There are commercial gold coins that contain 1 ounce of gold. If the economy goes bad, people want gold. Demand causes the price to go up. The value of your gold coin goes up compared to the dollar.

With the gold standard, a dollar bill was worth $1 in gold. As the price of gold goes up, your $1 bill buys less and less gold. You still are losing ground.

With a bed economy, people horde their valuables, gold and dollar bills. No-one can spend anything.

The government wants to help out by making money available to loan out. With a gold standard, it can’t print additional money. Without a gold standard, it can just print up some money and send it to banks telling them to loan it at x%.

People now have access to extra money which they borrow and spend on things. Since people are now buying stuff, businesses can sell things [and make money], businesses order stuff from factories, which need to hire people to make it. These people earn wages and repay their loans. The economy is good again.

The downside is that the government can print up so much money that it becomes worthless. The Federal Reserve works to control the interest rate so it can control how much money is in circulation. You need enough so people will spend it, but not too much.

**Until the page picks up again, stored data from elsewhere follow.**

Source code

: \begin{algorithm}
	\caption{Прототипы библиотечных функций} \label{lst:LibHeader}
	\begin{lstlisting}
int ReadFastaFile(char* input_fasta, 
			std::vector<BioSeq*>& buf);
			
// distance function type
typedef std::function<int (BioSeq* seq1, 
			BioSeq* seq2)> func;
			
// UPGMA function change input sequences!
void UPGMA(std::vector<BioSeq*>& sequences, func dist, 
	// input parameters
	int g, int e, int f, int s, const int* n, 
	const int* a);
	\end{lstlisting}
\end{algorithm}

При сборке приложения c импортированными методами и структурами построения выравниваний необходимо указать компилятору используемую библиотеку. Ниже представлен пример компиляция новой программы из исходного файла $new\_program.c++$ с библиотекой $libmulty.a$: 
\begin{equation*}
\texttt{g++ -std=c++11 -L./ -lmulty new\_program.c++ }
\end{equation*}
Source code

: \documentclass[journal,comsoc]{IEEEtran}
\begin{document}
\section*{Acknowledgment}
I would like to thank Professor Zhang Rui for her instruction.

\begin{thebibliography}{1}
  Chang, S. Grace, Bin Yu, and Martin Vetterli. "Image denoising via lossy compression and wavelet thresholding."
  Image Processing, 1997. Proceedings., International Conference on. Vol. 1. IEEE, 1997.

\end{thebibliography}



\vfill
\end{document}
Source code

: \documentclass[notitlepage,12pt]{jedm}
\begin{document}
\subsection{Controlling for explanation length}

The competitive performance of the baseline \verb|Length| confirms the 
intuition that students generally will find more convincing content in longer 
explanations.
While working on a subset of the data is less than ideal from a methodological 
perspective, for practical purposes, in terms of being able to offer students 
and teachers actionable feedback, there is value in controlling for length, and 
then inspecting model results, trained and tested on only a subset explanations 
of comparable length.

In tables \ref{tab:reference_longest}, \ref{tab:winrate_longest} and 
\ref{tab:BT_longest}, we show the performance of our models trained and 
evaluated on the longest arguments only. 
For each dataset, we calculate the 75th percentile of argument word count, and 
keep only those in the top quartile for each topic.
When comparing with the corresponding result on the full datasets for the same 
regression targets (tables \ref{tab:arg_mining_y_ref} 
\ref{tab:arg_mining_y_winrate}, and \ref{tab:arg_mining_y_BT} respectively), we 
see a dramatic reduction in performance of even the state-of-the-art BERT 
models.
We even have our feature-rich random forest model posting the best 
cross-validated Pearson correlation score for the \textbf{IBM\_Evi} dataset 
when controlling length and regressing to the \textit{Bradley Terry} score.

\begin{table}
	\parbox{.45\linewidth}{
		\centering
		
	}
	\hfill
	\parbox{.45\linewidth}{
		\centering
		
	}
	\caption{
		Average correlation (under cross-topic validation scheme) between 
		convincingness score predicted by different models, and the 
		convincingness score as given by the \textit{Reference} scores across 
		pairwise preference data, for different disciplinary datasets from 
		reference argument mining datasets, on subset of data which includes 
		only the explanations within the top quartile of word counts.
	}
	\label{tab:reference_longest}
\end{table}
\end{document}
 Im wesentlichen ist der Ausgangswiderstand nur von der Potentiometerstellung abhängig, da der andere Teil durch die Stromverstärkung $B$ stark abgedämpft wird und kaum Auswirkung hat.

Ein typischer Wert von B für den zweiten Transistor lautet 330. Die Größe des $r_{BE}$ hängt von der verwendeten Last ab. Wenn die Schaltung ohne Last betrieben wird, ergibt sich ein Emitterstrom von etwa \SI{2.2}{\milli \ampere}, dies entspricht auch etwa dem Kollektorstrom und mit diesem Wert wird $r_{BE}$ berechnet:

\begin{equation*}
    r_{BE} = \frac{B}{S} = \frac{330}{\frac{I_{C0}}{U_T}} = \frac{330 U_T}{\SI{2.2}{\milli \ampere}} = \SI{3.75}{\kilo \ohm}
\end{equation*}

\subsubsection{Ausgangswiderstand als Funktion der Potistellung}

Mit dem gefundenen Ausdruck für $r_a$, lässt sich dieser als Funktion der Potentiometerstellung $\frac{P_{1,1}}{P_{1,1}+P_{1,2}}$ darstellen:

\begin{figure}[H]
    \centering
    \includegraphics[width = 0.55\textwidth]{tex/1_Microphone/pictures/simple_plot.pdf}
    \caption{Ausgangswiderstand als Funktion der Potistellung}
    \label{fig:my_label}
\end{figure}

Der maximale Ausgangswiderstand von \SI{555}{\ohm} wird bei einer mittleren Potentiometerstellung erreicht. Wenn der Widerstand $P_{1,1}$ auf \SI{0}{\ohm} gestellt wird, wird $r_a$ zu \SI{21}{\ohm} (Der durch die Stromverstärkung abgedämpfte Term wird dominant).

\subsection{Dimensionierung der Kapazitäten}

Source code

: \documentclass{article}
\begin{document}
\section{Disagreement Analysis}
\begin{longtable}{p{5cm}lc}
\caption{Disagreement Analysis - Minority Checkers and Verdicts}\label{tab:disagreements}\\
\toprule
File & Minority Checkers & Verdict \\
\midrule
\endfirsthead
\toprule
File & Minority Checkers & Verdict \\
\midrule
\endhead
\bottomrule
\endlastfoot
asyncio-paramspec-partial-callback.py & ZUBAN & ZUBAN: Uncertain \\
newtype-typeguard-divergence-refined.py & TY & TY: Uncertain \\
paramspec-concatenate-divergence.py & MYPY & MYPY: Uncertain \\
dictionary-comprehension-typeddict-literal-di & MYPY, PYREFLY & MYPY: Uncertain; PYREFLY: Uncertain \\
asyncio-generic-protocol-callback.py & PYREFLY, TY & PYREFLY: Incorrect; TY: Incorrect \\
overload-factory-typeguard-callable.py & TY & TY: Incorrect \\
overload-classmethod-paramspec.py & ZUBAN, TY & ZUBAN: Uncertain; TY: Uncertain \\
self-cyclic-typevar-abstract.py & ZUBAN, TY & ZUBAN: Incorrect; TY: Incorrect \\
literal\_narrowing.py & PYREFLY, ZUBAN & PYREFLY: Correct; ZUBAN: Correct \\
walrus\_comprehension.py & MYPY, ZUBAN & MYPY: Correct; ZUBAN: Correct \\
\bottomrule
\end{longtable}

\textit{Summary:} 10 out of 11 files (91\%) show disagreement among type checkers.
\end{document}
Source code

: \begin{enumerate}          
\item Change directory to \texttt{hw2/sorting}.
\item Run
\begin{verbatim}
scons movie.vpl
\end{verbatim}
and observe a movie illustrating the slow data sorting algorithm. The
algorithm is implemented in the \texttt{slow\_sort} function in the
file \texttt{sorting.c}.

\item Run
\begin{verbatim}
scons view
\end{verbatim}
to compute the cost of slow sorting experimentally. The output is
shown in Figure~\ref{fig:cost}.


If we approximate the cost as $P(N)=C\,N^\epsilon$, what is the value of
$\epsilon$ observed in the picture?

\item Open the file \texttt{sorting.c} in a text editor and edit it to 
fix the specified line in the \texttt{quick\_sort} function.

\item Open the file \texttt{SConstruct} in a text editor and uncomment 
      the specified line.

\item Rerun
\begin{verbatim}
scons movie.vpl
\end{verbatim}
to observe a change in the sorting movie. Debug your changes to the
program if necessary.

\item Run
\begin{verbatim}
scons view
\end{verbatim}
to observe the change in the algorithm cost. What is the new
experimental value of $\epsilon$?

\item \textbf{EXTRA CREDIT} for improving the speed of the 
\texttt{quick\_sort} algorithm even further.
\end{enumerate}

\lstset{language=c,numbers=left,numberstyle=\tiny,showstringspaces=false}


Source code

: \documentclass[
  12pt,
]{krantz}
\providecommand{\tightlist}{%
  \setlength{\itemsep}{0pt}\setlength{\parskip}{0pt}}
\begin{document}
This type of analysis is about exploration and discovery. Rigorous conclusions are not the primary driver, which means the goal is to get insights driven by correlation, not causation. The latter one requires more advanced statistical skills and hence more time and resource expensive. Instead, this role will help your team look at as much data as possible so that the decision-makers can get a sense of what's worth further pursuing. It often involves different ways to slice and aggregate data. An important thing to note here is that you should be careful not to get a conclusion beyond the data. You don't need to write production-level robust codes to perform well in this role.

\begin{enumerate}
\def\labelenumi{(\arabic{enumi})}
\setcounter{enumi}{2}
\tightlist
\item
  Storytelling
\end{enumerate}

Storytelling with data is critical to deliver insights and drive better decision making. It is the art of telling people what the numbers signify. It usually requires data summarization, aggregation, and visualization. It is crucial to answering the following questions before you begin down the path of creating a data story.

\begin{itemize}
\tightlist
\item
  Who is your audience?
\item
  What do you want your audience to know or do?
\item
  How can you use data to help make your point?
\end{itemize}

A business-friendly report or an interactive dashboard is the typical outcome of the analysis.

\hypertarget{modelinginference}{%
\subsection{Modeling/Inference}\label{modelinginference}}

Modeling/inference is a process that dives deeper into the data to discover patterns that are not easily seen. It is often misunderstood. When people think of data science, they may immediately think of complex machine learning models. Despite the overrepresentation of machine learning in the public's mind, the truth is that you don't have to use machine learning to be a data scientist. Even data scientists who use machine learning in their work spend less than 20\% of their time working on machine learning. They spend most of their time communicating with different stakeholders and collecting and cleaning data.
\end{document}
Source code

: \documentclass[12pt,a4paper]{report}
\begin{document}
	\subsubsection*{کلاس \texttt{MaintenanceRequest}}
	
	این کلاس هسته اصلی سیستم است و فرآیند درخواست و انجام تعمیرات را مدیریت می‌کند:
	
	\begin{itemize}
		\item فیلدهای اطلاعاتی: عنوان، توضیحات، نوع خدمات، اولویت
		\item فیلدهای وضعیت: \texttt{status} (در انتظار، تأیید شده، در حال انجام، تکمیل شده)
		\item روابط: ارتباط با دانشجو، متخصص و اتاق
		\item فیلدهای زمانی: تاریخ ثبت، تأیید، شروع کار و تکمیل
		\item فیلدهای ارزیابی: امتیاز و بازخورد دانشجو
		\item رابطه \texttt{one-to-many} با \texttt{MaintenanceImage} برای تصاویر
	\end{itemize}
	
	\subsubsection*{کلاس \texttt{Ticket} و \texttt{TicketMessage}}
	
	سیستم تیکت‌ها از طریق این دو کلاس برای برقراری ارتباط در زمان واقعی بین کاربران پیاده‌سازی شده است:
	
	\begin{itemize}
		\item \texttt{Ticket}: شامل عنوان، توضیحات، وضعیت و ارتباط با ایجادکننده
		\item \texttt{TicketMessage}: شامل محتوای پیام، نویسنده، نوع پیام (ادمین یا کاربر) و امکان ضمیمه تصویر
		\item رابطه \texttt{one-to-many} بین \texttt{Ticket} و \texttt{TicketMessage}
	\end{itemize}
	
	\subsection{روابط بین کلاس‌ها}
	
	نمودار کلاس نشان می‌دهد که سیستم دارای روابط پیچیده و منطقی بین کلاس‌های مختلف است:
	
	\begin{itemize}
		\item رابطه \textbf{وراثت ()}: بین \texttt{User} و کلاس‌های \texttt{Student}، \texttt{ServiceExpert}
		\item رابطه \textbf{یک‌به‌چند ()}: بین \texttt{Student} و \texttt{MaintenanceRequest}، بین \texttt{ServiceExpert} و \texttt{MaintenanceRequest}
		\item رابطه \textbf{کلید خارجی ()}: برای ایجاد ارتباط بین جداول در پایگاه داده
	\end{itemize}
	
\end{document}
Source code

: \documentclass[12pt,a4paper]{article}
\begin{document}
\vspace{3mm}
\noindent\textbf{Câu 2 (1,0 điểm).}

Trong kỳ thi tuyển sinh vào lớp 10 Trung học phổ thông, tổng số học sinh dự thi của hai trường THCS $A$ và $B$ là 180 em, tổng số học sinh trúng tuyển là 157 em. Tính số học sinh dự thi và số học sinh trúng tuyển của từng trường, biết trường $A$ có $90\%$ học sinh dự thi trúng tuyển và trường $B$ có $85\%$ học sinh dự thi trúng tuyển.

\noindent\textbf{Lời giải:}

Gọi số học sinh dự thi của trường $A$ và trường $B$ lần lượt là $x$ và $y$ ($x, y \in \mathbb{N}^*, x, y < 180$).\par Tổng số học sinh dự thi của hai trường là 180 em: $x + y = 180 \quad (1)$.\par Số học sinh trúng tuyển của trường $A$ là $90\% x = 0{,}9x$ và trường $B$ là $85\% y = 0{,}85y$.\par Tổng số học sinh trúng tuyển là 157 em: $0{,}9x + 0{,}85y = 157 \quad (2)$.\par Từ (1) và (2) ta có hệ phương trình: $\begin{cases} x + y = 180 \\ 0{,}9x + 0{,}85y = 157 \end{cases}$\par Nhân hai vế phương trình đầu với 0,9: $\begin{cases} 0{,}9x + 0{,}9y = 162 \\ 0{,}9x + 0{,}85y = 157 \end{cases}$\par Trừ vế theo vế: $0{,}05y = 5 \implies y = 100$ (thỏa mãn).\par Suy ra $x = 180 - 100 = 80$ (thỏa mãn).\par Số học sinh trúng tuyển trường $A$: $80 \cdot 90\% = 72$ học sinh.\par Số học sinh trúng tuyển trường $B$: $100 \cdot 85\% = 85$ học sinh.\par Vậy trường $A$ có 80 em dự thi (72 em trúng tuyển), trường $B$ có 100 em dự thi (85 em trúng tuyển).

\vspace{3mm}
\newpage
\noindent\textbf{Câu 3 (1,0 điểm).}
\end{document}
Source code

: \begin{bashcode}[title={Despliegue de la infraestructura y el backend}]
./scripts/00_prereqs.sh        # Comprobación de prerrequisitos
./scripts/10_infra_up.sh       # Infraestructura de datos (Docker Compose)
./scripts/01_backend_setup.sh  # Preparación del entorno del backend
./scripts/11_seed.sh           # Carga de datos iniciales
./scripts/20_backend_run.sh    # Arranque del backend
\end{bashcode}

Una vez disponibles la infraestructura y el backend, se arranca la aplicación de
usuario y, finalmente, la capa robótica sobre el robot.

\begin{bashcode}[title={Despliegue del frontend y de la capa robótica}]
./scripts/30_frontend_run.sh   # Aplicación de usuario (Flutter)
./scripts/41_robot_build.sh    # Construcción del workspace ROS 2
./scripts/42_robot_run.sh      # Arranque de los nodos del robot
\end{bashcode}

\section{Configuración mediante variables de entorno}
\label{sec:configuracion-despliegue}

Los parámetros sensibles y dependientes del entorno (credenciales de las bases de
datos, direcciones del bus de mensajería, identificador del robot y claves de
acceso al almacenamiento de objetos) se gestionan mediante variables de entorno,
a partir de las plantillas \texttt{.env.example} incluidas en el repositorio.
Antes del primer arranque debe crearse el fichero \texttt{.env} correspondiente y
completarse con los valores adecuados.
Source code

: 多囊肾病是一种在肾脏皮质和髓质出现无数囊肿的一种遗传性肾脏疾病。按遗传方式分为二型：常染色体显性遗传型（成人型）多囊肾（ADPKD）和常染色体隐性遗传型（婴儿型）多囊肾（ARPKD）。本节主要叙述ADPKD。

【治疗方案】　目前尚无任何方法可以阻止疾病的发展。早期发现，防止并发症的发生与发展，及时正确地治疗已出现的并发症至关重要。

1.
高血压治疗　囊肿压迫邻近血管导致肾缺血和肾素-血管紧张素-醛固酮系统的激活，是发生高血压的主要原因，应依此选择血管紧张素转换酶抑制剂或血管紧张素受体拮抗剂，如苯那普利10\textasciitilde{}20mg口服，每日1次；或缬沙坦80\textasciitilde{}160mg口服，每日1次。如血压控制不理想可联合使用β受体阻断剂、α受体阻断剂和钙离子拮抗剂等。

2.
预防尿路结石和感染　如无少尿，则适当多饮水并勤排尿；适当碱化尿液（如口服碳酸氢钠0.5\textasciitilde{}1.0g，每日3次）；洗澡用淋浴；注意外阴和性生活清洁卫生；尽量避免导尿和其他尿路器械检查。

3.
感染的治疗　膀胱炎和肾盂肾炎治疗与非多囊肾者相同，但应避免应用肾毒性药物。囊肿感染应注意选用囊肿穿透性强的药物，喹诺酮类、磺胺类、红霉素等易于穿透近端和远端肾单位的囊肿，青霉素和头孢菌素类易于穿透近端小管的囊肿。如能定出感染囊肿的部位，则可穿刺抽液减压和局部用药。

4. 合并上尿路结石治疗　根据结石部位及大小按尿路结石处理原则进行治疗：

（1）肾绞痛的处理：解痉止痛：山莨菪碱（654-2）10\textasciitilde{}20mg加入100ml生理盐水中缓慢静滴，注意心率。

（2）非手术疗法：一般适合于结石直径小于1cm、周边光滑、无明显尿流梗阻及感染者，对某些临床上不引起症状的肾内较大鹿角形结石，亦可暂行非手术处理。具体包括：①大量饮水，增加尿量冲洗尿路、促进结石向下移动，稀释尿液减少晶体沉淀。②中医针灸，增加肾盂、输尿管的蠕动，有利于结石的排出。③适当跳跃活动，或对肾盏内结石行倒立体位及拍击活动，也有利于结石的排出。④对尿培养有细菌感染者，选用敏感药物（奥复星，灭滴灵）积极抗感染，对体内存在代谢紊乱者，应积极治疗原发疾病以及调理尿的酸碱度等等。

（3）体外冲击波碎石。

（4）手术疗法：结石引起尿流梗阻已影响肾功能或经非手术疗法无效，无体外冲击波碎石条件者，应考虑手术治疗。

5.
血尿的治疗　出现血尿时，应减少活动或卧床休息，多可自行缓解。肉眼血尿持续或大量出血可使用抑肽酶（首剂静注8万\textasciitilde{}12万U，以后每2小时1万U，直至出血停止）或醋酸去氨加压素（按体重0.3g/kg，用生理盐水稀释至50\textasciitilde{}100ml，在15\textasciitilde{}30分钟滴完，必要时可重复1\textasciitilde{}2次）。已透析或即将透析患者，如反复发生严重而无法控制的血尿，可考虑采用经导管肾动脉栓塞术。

Boris: I believe the Federal Reserve System was instituted in 1916 or so, but I will check up on it.
Starfish: Thank you for the info. I’ve never heard the basis against a backed economy, but it makes much more sense that way. I’m not much for govt regulation of the economy, but I think I might have to concede this one. :slight_smile:


“I hear the mermaids singing, each to each. I do not think that they will sing to me.” -T.S. Eliot

In brief, the gold standard was set up because no one trusted paper money. As others pointed out, the temptation was to print as much as the stuff as you can, creating inflation and making it worthless. The U.S. had bad experiences with paper money during the Revolution and the Civil War, when they had to print money to pay their debts.

Paper money is based on trust. In order to create trust, the government hit upon the idea of backing their bills with the equivalent amount of gold or silver. In theory, you could redeem these gold or silver certificates for the metal itself. This allowed the government to use paper money and ensure that people had confidence they could use it to pay their debts.

As time went on, people grew used to using paper money. In addition, economics began to realize that unlimited printing of paper money was a Bad Idea. The government refrains from printing extra money because everyone knows that inflation results. It’s a balancing act, however, which is why we have Alan Greenspan.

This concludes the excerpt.